Enfin, un dernier élément entre en ligne de compte dans cette joie. Nous assistons sans doute à l’un des premiers coups de boutoir contre le « totalitarisme soft » de l’Union européenne.

Pour fêter le Brexit, j’ai revu avec bonheur la fameuse vidéo de l’ancien dissident soviétique Vladimir Bou­kovski comparant l’Union européenne à l’URSS, avec cette conclusion sublime : « J’ai vécu dans votre futur et ça n’a pas marché ! »

Bien sûr, tout n’est pas comparable entre UE et URSS, mais cette prétention de la nomenklatura à construire une ère nouvelle, un peuple nouveau, un homme nouveau, sur la disparition de toute racine et de toute identité ; cette prétention à l’irréversibilité du processus ; cette prétention à savoir mieux que nous ce qui est bon pour nous ; bref, le fondement même de la « construction européenne » est tout à fait analogue à l’URSS.

Comme les Soviétiques, les eurocrates détruisent notre identité par « humanisme », pour notre « bonheur ». Mais nous ne voulons décidément pas de ce bonheur-là.

D’autant moins que ça ne marche pas : cette tabula rasa menace gravement la paix et la prospérité.
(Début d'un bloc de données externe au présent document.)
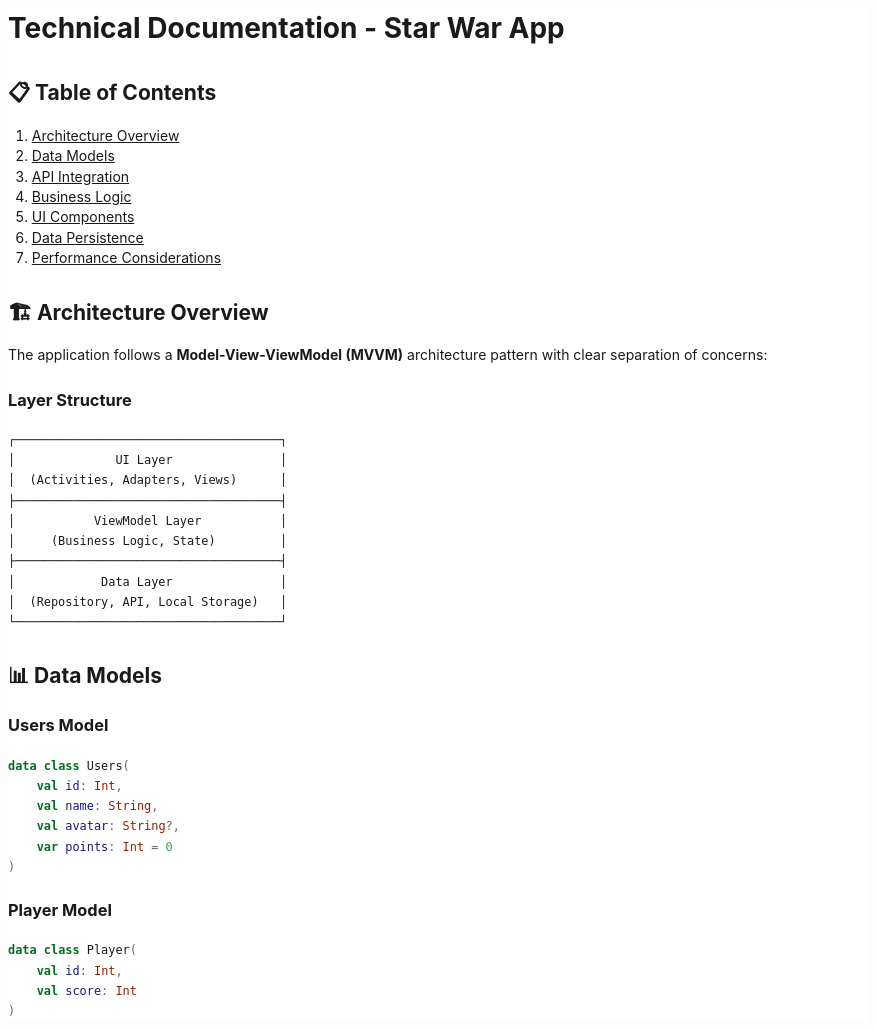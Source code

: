 # Technical Documentation - Star War App

## 📋 Table of Contents
1. [Architecture Overview](#architecture-overview)
2. [Data Models](#data-models)
3. [API Integration](#api-integration)
4. [Business Logic](#business-logic)
5. [UI Components](#ui-components)
6. [Data Persistence](#data-persistence)
7. [Performance Considerations](#performance-considerations)

## 🏗️ Architecture Overview

The application follows a **Model-View-ViewModel (MVVM)** architecture pattern with clear separation of concerns:

### Layer Structure
```
┌─────────────────────────────────────┐
│              UI Layer               │
│  (Activities, Adapters, Views)      │
├─────────────────────────────────────┤
│           ViewModel Layer           │
│     (Business Logic, State)         │
├─────────────────────────────────────┤
│            Data Layer               │
│  (Repository, API, Local Storage)   │
└─────────────────────────────────────┘
```

## 📊 Data Models

### Users Model
```kotlin
data class Users(
    val id: Int,
    val name: String,
    val avatar: String?,
    var points: Int = 0
)
```

### Player Model
```kotlin
data class Player(
    val id: Int,
    val score: Int
)
```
Que va-t-il désormais se passer ?

La première possibilité, c’est que le vote des Britanniques soit détourné : les oligarques peuvent, sinon les contraindre à revoter jusqu’à ce qu’ils votent « bien », du moins enliser les négociations jusqu’à l’arrivée d’un nouveau gouvernement plus conformes à leurs vœux…
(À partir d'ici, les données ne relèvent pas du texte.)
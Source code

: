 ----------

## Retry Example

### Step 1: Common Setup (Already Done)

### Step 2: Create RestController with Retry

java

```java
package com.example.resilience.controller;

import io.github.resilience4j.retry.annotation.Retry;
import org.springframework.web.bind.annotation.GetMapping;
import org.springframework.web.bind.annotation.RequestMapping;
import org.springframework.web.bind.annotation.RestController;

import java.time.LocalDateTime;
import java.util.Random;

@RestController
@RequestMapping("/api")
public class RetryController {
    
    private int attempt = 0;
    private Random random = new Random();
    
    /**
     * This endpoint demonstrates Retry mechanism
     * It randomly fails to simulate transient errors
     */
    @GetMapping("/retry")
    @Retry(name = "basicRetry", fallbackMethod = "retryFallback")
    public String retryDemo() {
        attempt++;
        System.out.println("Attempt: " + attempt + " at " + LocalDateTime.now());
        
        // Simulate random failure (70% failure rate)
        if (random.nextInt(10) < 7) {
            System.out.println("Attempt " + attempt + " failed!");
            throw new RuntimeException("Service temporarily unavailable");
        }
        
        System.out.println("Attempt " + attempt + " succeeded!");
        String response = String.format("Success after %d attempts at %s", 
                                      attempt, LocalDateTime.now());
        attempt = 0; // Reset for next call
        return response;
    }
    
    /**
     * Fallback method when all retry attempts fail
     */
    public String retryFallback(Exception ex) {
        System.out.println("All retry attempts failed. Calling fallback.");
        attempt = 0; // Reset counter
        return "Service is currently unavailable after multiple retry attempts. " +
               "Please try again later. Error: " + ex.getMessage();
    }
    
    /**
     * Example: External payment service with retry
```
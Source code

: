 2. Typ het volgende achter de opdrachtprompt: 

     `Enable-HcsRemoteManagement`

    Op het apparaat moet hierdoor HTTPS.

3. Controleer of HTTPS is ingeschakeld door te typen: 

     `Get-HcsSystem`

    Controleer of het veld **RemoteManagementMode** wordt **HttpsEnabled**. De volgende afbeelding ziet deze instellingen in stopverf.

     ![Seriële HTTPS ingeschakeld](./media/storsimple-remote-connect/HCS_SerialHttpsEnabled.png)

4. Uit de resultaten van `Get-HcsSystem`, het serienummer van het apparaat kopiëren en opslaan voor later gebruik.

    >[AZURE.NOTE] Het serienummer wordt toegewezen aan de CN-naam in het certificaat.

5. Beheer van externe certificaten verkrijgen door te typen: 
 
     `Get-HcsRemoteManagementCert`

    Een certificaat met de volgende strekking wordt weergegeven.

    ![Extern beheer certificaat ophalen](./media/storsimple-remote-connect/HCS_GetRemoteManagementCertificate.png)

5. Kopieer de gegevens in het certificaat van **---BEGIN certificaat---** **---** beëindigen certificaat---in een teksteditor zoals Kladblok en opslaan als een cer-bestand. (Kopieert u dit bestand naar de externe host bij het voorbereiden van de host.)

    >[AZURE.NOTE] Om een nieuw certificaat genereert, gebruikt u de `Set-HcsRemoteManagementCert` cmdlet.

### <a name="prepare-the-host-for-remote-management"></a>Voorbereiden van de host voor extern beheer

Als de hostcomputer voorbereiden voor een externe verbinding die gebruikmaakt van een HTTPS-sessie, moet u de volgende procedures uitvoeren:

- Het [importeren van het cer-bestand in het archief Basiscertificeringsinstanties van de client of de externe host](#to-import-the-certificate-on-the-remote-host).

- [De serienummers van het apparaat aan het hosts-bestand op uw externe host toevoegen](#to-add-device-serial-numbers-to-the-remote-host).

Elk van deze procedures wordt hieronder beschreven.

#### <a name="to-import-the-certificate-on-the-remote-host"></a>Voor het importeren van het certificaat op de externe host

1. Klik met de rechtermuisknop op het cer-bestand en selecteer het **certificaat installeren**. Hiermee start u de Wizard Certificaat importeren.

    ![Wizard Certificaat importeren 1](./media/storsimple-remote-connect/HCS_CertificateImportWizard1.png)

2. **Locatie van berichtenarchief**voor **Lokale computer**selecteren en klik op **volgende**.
Si le Brexit a vraiment lieu, malgré la complexité de l’opération (il faut renégocier des centaines de traités et de dossiers au cours des deux prochaines années), l’Écosse et l’Irlande du Nord, majoritairement hostiles au Brexit, pourraient réclamer leur indépendance, donnant le signal d’un ré­gionalisme militant. Ainsi reviendrait-on progressivement au Moyen-Âge et à la féodalité.
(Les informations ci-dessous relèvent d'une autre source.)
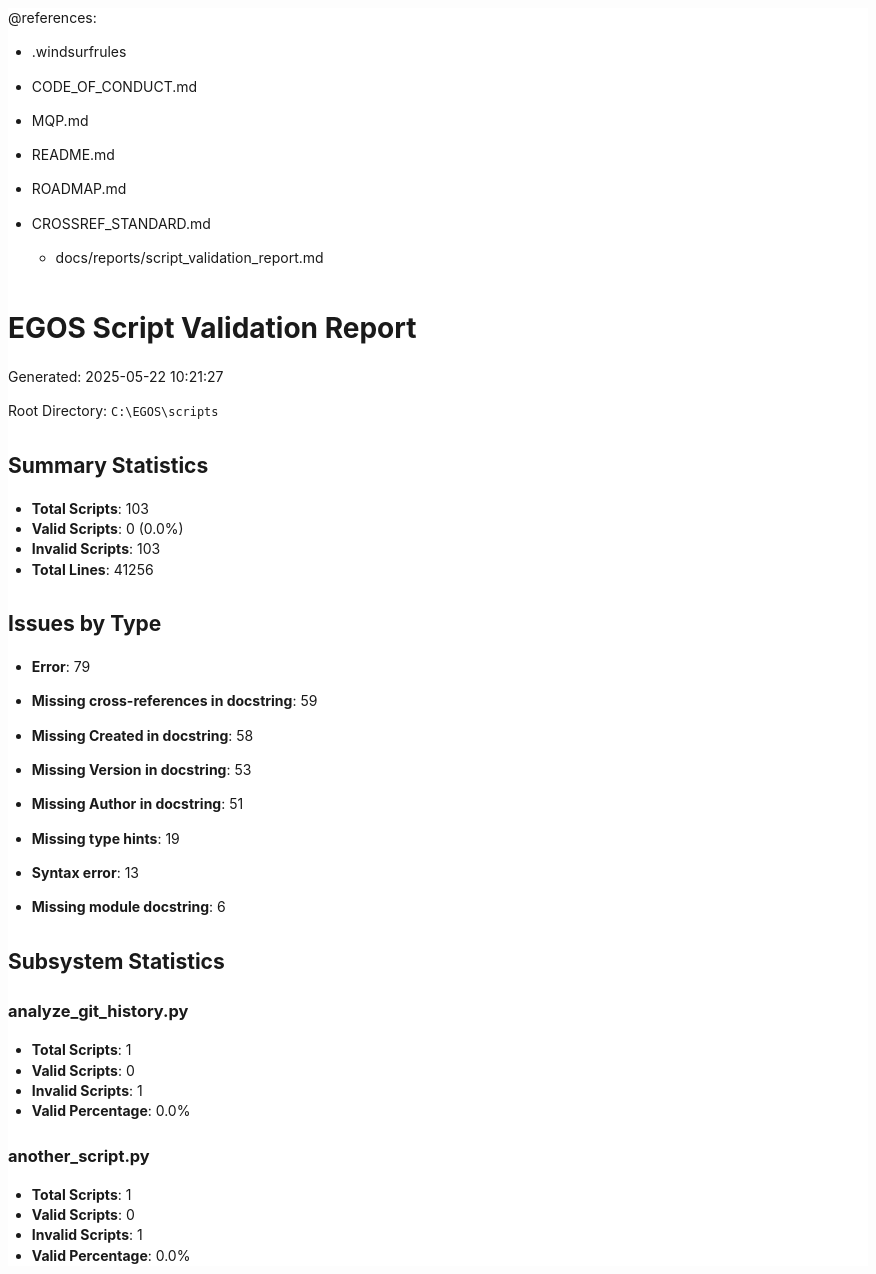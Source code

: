 @references:
- .windsurfrules
- CODE_OF_CONDUCT.md
- MQP.md
- README.md
- ROADMAP.md
- CROSSREF_STANDARD.md

  - docs/reports/script_validation_report.md

# EGOS Script Validation Report

Generated: 2025-05-22 10:21:27

Root Directory: `C:\EGOS\scripts`

## Summary Statistics

- **Total Scripts**: 103
- **Valid Scripts**: 0 (0.0%)
- **Invalid Scripts**: 103
- **Total Lines**: 41256

## Issues by Type

- **Error**: 79

- **Missing cross-references in docstring**: 59

- **Missing Created in docstring**: 58

- **Missing Version in docstring**: 53

- **Missing Author in docstring**: 51

- **Missing type hints**: 19

- **Syntax error**: 13

- **Missing module docstring**: 6

## Subsystem Statistics

### analyze_git_history.py
- **Total Scripts**: 1
- **Valid Scripts**: 0
- **Invalid Scripts**: 1
- **Valid Percentage**: 0.0%

### another_script.py
- **Total Scripts**: 1
- **Valid Scripts**: 0
- **Invalid Scripts**: 1
- **Valid Percentage**: 0.0%
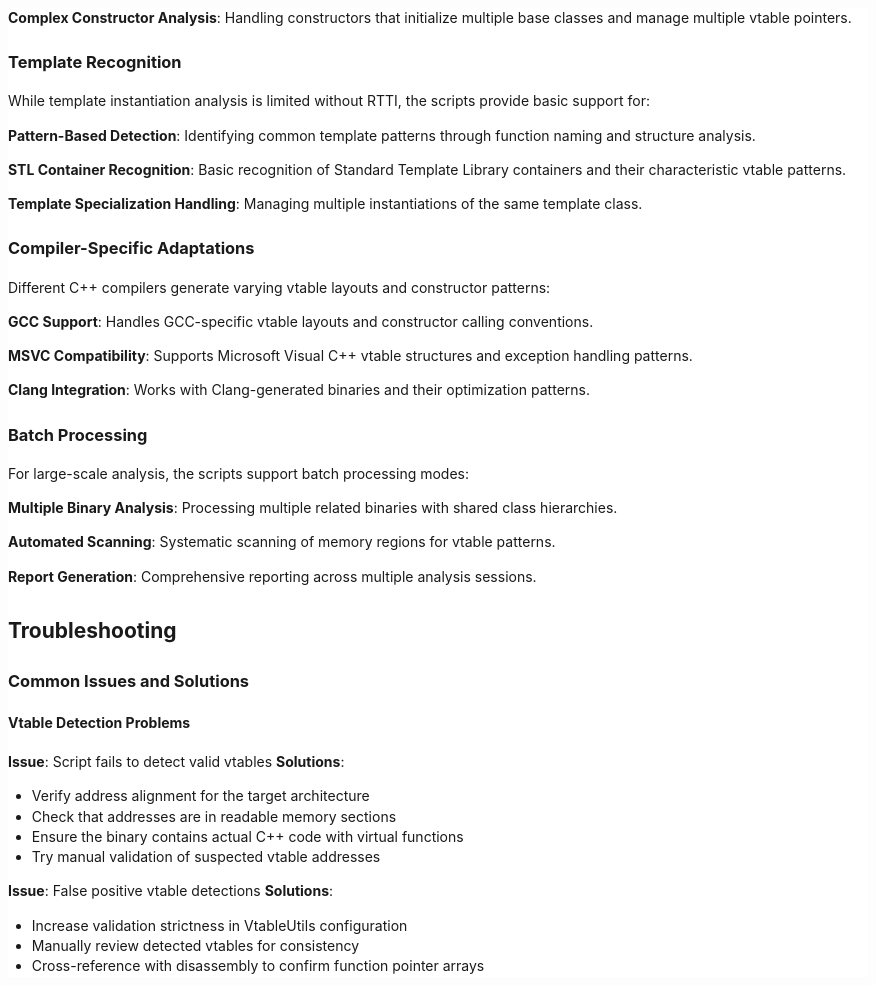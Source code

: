 **Complex Constructor Analysis**: Handling constructors that initialize multiple base classes and manage multiple vtable pointers.

### Template Recognition

While template instantiation analysis is limited without RTTI, the scripts provide basic support for:

**Pattern-Based Detection**: Identifying common template patterns through function naming and structure analysis.

**STL Container Recognition**: Basic recognition of Standard Template Library containers and their characteristic vtable patterns.

**Template Specialization Handling**: Managing multiple instantiations of the same template class.

### Compiler-Specific Adaptations

Different C++ compilers generate varying vtable layouts and constructor patterns:

**GCC Support**: Handles GCC-specific vtable layouts and constructor calling conventions.

**MSVC Compatibility**: Supports Microsoft Visual C++ vtable structures and exception handling patterns.

**Clang Integration**: Works with Clang-generated binaries and their optimization patterns.

### Batch Processing

For large-scale analysis, the scripts support batch processing modes:

**Multiple Binary Analysis**: Processing multiple related binaries with shared class hierarchies.

**Automated Scanning**: Systematic scanning of memory regions for vtable patterns.

**Report Generation**: Comprehensive reporting across multiple analysis sessions.

## Troubleshooting

### Common Issues and Solutions

#### Vtable Detection Problems

**Issue**: Script fails to detect valid vtables
**Solutions**:
- Verify address alignment for the target architecture
- Check that addresses are in readable memory sections
- Ensure the binary contains actual C++ code with virtual functions
- Try manual validation of suspected vtable addresses

**Issue**: False positive vtable detections
**Solutions**:
- Increase validation strictness in VtableUtils configuration
- Manually review detected vtables for consistency
- Cross-reference with disassembly to confirm function pointer arrays

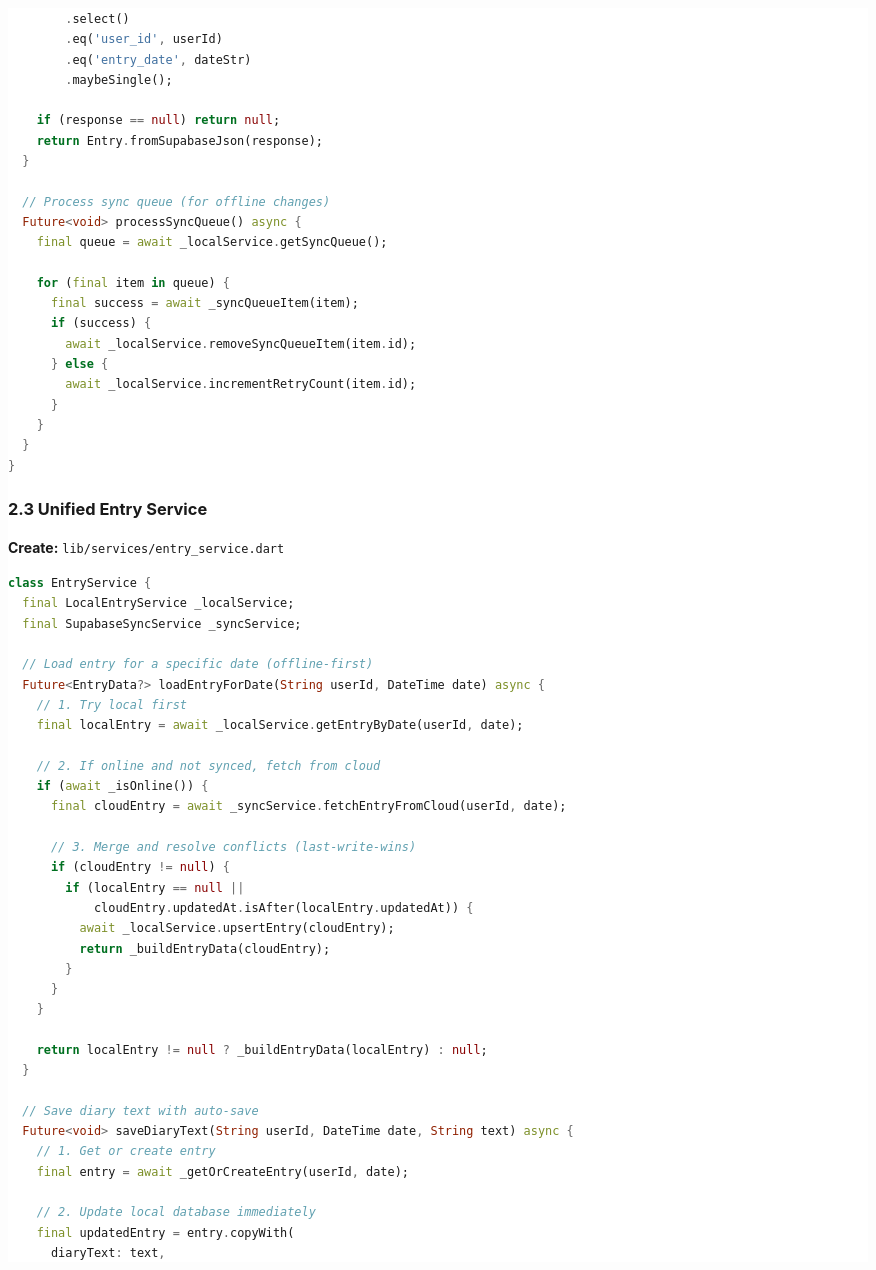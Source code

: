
 ```dart
        .select()
        .eq('user_id', userId)
        .eq('entry_date', dateStr)
        .maybeSingle();
    
    if (response == null) return null;
    return Entry.fromSupabaseJson(response);
  }
  
  // Process sync queue (for offline changes)
  Future<void> processSyncQueue() async {
    final queue = await _localService.getSyncQueue();
    
    for (final item in queue) {
      final success = await _syncQueueItem(item);
      if (success) {
        await _localService.removeSyncQueueItem(item.id);
      } else {
        await _localService.incrementRetryCount(item.id);
      }
    }
  }
}
```

### 2.3 Unified Entry Service

**Create:** `lib/services/entry_service.dart`

```dart
class EntryService {
  final LocalEntryService _localService;
  final SupabaseSyncService _syncService;
  
  // Load entry for a specific date (offline-first)
  Future<EntryData?> loadEntryForDate(String userId, DateTime date) async {
    // 1. Try local first
    final localEntry = await _localService.getEntryByDate(userId, date);
    
    // 2. If online and not synced, fetch from cloud
    if (await _isOnline()) {
      final cloudEntry = await _syncService.fetchEntryFromCloud(userId, date);
      
      // 3. Merge and resolve conflicts (last-write-wins)
      if (cloudEntry != null) {
        if (localEntry == null || 
            cloudEntry.updatedAt.isAfter(localEntry.updatedAt)) {
          await _localService.upsertEntry(cloudEntry);
          return _buildEntryData(cloudEntry);
        }
      }
    }
    
    return localEntry != null ? _buildEntryData(localEntry) : null;
  }
  
  // Save diary text with auto-save
  Future<void> saveDiaryText(String userId, DateTime date, String text) async {
    // 1. Get or create entry
    final entry = await _getOrCreateEntry(userId, date);
    
    // 2. Update local database immediately
    final updatedEntry = entry.copyWith(
      diaryText: text,
```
On peut aussi espérer que l’Union européenne entende le coup de semonce et revienne au principe de subsidiarité supposé constitutionnel pour elle, mais appliqué exactement à l’envers (l’UE abandonne aux États membres ce qu’elle ne peut ou ne veut pas faire). Auquel cas, le Brexit ne serait pas seulement une bonne nouvelle pour le « self-government » des Britanniques, mais aussi pour le nôtre.

Il y a, en revanche, aussi des raisons de craindre la politique du pire. On peut tout aussi facilement imaginer que les oligarques, lassés de prendre des claques chaque fois que les peuples prennent la parole, cessent de la leur donner et accélèrent le processus d’intégration fédérale.

On peut même craindre que la Grande-Bretagne ne soit rapidement « remplacée » par la Turquie. N’ou­blions pas que le genre de monstre constructiviste qu’est l’UE a besoin de croître pour ne pas s’effondrer sous son propre poids…

En un mot, l’avenir est pour le moins indécis, et probablement inquiétant, mais, en attendant d’y voir plus clair, rien ne nous interdit d’applaudir à ce retour des peuples et des identités et à cette déroute de l’oligarchie !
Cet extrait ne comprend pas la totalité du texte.